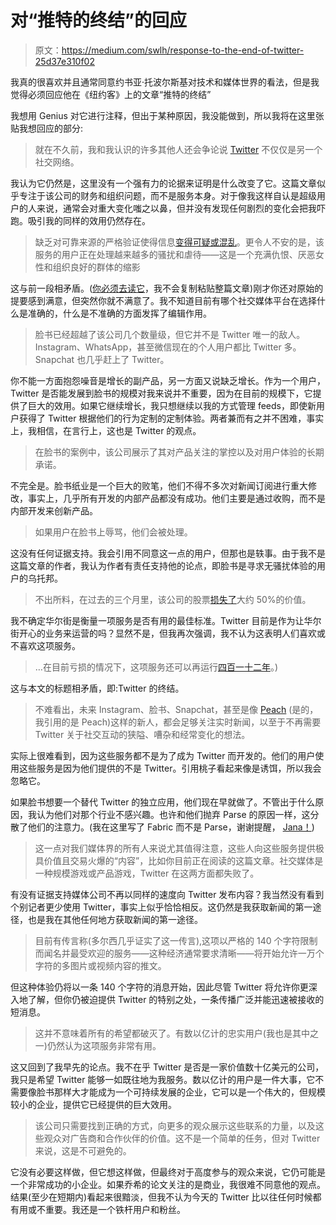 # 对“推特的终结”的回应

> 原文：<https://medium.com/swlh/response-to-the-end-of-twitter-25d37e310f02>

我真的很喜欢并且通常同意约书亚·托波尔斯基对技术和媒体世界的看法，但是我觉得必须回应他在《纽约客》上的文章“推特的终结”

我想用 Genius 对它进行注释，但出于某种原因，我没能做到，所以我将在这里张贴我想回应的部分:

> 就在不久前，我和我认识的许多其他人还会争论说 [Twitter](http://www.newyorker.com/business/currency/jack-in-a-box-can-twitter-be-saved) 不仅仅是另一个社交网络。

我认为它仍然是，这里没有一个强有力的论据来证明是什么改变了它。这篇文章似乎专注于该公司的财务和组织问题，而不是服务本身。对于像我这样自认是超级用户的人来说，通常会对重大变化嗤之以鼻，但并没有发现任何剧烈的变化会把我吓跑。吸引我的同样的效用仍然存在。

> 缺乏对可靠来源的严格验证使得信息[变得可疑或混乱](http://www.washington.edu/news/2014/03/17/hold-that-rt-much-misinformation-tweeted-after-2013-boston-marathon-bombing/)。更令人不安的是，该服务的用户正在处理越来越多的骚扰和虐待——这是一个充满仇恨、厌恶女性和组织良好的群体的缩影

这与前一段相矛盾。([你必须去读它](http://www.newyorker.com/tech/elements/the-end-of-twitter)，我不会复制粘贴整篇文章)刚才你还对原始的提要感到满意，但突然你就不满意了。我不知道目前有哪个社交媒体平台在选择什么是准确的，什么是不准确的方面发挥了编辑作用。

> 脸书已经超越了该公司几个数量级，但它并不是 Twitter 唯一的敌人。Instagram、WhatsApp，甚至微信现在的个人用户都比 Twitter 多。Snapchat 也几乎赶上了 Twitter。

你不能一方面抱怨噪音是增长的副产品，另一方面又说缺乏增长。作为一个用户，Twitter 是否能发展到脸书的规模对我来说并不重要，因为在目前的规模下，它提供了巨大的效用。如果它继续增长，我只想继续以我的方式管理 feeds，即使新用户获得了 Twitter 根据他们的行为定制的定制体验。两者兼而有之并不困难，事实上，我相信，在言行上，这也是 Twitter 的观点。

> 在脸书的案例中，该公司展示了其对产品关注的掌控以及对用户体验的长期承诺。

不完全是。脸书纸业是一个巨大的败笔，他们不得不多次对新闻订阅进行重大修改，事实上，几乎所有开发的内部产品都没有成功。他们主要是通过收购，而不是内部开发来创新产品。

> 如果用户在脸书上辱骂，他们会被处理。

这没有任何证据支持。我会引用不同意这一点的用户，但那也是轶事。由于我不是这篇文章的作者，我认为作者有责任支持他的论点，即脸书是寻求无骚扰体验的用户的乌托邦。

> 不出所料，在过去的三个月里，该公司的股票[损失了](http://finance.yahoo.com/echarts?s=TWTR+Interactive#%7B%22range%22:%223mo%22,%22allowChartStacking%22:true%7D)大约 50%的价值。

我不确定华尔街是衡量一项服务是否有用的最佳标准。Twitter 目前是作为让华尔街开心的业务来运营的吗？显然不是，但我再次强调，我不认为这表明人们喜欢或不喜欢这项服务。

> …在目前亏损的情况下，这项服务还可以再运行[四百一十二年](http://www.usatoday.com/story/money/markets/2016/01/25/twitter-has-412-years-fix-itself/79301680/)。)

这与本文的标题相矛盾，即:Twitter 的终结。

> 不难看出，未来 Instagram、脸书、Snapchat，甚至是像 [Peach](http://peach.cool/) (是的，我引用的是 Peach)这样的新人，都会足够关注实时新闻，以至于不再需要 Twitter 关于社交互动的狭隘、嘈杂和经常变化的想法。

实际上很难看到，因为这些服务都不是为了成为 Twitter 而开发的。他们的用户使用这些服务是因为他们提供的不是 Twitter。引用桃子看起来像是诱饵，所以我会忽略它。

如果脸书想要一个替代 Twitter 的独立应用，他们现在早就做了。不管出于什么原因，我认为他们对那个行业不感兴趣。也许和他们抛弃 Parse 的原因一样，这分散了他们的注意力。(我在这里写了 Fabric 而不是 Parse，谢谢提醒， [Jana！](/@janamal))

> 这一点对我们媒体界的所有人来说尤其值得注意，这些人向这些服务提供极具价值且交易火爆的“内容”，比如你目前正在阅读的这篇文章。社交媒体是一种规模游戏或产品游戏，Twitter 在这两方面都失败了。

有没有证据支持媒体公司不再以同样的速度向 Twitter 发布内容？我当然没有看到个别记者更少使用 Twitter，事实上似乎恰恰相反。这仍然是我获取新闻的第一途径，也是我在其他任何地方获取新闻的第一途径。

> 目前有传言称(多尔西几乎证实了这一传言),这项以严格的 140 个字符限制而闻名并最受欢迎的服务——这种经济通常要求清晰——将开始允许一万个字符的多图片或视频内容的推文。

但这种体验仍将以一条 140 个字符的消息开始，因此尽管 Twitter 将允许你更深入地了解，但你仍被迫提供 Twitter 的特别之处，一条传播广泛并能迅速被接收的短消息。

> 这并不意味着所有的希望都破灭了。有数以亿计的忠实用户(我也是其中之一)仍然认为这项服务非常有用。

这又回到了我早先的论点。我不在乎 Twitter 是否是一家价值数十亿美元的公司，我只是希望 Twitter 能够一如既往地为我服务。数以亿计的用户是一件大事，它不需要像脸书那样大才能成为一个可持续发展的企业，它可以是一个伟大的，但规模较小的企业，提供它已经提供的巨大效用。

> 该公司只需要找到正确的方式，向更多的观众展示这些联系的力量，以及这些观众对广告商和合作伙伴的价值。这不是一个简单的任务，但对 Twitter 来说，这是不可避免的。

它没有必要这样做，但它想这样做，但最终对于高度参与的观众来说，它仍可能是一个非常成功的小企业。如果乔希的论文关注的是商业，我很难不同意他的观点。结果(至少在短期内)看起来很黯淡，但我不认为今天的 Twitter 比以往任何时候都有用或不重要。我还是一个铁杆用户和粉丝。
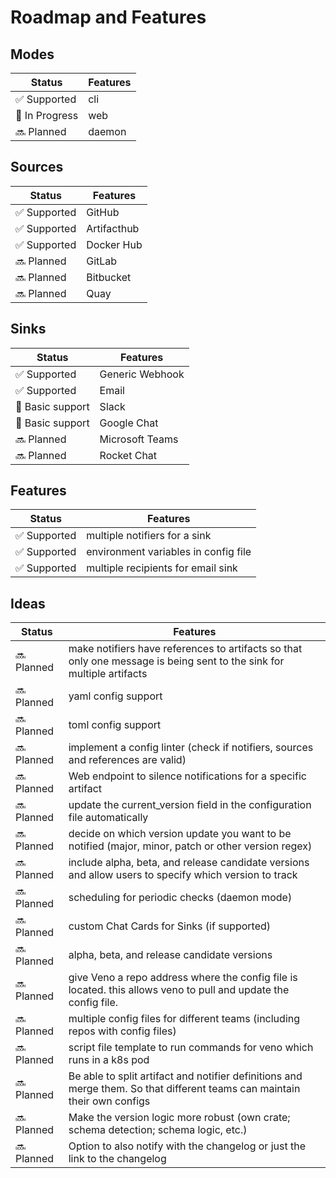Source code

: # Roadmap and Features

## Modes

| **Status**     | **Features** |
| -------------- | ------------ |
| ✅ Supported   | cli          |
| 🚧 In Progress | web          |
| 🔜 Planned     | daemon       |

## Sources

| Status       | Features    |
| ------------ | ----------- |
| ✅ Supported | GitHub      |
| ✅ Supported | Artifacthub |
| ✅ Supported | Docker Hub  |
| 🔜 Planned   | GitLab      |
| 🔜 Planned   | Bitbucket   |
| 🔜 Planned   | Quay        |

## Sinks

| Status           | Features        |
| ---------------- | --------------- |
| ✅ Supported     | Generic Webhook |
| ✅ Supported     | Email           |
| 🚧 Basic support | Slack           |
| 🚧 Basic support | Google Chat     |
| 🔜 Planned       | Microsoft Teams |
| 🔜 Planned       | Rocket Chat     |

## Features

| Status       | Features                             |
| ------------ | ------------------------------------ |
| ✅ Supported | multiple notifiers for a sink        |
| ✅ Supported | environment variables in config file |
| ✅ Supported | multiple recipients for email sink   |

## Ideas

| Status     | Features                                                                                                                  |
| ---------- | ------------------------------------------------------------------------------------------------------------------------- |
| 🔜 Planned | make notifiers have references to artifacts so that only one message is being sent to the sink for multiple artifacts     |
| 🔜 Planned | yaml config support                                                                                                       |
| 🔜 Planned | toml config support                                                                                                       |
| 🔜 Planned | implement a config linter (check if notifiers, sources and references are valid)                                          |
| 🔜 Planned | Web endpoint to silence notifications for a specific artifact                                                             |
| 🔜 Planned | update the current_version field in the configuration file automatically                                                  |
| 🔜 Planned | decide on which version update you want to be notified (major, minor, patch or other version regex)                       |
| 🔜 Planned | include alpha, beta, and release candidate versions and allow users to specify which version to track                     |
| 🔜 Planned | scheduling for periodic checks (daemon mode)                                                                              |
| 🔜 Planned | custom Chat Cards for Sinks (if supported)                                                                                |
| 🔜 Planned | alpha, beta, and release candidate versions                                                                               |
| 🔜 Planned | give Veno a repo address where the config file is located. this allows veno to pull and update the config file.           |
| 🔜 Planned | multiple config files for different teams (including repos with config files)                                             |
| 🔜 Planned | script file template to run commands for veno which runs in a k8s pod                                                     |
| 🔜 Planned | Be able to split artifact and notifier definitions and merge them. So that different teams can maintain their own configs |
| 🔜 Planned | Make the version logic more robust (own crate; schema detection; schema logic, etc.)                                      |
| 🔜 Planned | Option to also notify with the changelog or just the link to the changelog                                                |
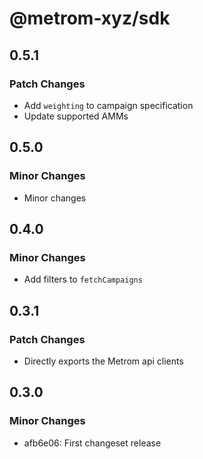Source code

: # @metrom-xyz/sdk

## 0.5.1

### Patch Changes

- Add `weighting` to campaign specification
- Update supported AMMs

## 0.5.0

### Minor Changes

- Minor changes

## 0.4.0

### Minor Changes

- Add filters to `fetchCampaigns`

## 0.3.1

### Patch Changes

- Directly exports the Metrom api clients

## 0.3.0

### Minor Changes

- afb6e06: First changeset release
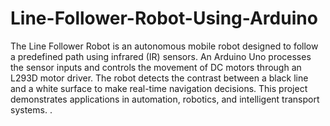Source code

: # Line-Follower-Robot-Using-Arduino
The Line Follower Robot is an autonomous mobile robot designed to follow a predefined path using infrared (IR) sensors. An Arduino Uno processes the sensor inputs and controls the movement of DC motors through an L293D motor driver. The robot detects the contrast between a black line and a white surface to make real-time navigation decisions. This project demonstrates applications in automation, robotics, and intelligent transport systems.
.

WHAT THIS TASK INVOLVES -
Go through the material above and copy each line that has the word "Features".

EXPECTED ANSWER -
: # Roadmap and Features
| **Status**     | **Features** |
| Status       | Features    |
| Status           | Features        |
## Features
| Status       | Features                             |
| Status     | Features                                                                                                                  |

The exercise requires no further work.